2018年までに3500店舗をフランチャイズに売却してフランチャイズ比率を現在の81%から90%に高めるといいますが、日本マクドナルドも同じ手法でフランチャイズに店舗売却してその利益で原田社長下で一時的にウハウハだったわけですが、それも売却できる直営店舗の弾切れで限界が訪れてしまいましたよね。
せっかくCEOが変わったのにこれじゃ期待薄では?
MCD 2015年1-3月期 第1四半期決算
純利益: 1株当たり0.84ドル
前年同期: 1.21ドル
市場予想: 1.06ドル
売上高: 59.6億ドル
前年同期比: 11%減
市場予想: 59.6億ドル
1-3月期の全世界既存店売上高: 2.3%減少
市場予想: 1.8%減
さすがリーマン・ショック時でも鉄壁の株価だったマクドナルドの株価、今回のGreat fall of China(和名: 堀北真希ショック)でも安定してるね。

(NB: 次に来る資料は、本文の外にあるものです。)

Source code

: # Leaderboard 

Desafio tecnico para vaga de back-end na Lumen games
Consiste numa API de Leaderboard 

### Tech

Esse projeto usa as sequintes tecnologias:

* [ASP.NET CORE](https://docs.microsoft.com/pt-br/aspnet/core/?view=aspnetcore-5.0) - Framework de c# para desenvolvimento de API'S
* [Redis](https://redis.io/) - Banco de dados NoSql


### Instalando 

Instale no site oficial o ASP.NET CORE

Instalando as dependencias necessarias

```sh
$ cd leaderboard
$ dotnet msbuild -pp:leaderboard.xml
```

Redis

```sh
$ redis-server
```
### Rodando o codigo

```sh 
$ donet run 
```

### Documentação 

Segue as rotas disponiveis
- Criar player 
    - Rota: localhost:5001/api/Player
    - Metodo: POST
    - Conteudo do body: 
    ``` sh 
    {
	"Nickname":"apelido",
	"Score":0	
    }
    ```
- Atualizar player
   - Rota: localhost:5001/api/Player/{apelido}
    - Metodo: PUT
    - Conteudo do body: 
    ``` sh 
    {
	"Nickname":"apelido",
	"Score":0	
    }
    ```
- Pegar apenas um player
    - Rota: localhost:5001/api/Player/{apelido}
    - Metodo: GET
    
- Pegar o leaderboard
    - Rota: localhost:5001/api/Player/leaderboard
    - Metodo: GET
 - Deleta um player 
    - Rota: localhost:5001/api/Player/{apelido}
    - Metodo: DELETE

朝食メニューを終日提供するように変更されるそうです。
マクドナルドの朝マックは米国では人気なので地味な改善ではありますが良いニュースですね。
うわ、マクドナルドのQ3決算いいな。EPSも売上高もかなり良い。
EPS $1.40 市場予想 $1.27
売上高 $6.615B (前年比+5.3%) 市場予想 $6.412B
朝メニューを終日提供のデメリットとしてマフィンが安いことを懸念する声もありますが、
利益率の高いポテトやドリンクの売上を高めるフロントエンドとして機能するのでトータルではプラスではないでしょうか?
米マクドナルド本社が保有する日本マクドナルド株をファンドや日本の商社などに売却打診していると日経の報道。
これによると最大約33%分を売却する方針らしく、もうアメリカに足ひっぱってると見限られたわけですなあ。
日本マクドナルドは優待株主が買い支えがすごいから本社もいい値段で売却できそうね。
マクドナルドは韓国でビール提供とのこと。
スタバも米国ではビール販売してる店舗もあるようだし、マックのポテトとあいそうだから来客増ポテンシャルはありそう。